Como foi apontado, não se pode esperar sempre do devedor a intenção de fraudar, o dolo específico, direcionado a causar prejuízo ao credor, para se obter a ineficácia do ato ou do negócio responsável pela causa ou agravamento da insolvência. A mera conduta, objetivamente realizada, no sentido de reduzir voluntariamente o patrimônio positivo, será suficiente para a ineficácia do resultado pretendido. Basta o dano.

Naturalmente, estão excluídos os casos de involuntariedade que qualificam algumas das excludentes de responsabilidade civil, como a força maior e o caso fortuito. Em se tratando de fato de terceiro, há de se questionar dos elementos subjetivos: se o devedor era ou não conhecedor da conduta do terceiro ou de suas intenções na finalidade danosa, que vem a resultar no prejuízo do seu credor.

Na formação da obrigação, devedor e credor (considerados reciprocamente, nos casos de negócios sinalagmáticos), estabelecem entre si o modo, o tempo e o lugar da quitação, não importa se a relação se refira a um ou mais atos encadeados, para tal finalidade, posto que o adimplemento só se perfaz após a quitação de todos os deveres estabelecidos.

Assim, a exigibilidade da dívida somente surge após o vencimento do prazo dado (ou em circunstâncias anormais, como a antecipação do vencimento por força de lei em decorrência da insolvência ou da falência, por exemplo). Se o devedor de uma obrigação, também devedor de outras obrigações simultâneas ou sucessivas, deixa de pagar a um, cuja dívida já se venceu, em detrimento de outro, cuja dívida não está vencida, este pagamento será ineficaz em função daquele outro, a ser garantido em primeiro lugar.
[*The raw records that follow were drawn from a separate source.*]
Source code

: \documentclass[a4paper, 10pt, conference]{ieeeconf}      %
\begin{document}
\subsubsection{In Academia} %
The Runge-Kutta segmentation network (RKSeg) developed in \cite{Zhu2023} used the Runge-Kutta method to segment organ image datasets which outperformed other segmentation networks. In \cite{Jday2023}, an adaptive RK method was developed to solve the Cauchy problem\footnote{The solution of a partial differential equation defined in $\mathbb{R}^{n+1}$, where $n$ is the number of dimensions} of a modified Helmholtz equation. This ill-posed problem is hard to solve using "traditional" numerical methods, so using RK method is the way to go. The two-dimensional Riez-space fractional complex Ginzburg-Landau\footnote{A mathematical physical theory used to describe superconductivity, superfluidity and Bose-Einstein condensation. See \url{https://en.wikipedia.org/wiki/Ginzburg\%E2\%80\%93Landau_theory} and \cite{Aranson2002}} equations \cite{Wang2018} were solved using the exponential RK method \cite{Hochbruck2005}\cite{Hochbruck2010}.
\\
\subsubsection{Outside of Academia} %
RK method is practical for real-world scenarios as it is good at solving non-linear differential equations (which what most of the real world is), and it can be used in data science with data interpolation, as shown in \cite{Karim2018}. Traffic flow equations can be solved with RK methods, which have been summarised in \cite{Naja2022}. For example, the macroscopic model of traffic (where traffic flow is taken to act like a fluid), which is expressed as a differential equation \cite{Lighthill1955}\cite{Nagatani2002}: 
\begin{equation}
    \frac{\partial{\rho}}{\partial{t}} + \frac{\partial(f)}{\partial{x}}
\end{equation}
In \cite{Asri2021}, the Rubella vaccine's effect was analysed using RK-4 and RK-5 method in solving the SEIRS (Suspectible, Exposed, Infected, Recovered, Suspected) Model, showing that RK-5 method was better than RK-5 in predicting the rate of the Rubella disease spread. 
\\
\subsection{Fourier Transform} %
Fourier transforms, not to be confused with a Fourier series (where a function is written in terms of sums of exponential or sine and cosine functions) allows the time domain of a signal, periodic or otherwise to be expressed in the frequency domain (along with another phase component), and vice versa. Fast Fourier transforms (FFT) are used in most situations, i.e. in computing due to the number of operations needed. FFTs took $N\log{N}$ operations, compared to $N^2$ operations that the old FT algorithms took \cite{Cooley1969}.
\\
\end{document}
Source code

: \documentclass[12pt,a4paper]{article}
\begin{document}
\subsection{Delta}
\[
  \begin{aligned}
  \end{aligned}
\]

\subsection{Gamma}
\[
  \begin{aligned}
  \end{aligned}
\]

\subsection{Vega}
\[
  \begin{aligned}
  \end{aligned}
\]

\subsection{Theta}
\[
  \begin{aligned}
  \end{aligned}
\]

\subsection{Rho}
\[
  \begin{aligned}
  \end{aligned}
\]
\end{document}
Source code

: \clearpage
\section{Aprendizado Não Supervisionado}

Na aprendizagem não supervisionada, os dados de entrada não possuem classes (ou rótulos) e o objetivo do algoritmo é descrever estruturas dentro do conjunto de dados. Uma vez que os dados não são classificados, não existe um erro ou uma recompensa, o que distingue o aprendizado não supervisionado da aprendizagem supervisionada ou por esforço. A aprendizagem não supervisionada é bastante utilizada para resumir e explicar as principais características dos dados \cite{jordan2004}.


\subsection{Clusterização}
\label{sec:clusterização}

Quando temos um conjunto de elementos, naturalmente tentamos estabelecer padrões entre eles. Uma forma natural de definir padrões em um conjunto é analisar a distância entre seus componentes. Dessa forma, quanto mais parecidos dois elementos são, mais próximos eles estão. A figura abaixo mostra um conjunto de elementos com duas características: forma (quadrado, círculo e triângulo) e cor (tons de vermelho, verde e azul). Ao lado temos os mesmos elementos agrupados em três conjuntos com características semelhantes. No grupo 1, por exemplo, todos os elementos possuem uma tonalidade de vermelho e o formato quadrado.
Obviamente, se o caso é de insolvência e já instalado o concurso de credores, o pagamento ineficaz obriga à devolução da quantia paga à massa, para que seja executado em benefício do processo de execução coletivo.

Se o pagamento antecipado de dívidas não vencidas pode ser considerado ineficaz, em razão de um tratamento desigual entre credores já constituídos, por ocasião da insolvência (e neste caso, incluem-se já os credores que eram futuros à época da realização do ato ou negócio fraudulento), igualmente ineficaz será o pagamento de dívida vencida por meio diverso do contrato. Embora a lei civil admita a dação em pagamento como meio extintivo da dívida, essa forma de solvência da obrigação não está permitida quando configurado o estado de insolvência do devedor, não importando se o meio diverso de pagamento é mero contributo da insolvência, ou se ela é a sua causa.